→ Exercise brief: Write out the listing below character for character, though without its pictures.

→ Recorded information:
Segment Open
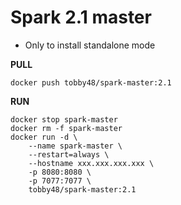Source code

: # Spark 2.1 master
- Only to install standalone mode

**PULL**
```
docker push tobby48/spark-master:2.1
```

**RUN**
```
docker stop spark-master
docker rm -f spark-master
docker run -d \
	--name spark-master \
	--restart=always \
	--hostname xxx.xxx.xxx.xxx \
	-p 8080:8080 \
	-p 7077:7077 \
	tobby48/spark-master:2.1
```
Segment Closed
→ Written response:
Source code

: # Spark 2.1 master
- Only to install standalone mode

**PULL**
```
docker push tobby48/spark-master:2.1
```

**RUN**
```
docker stop spark-master
docker rm -f spark-master
docker run -d \
	--name spark-master \
	--restart=always \
	--hostname xxx.xxx.xxx.xxx \
	-p 8080:8080 \
	-p 7077:7077 \
	tobby48/spark-master:2.1
```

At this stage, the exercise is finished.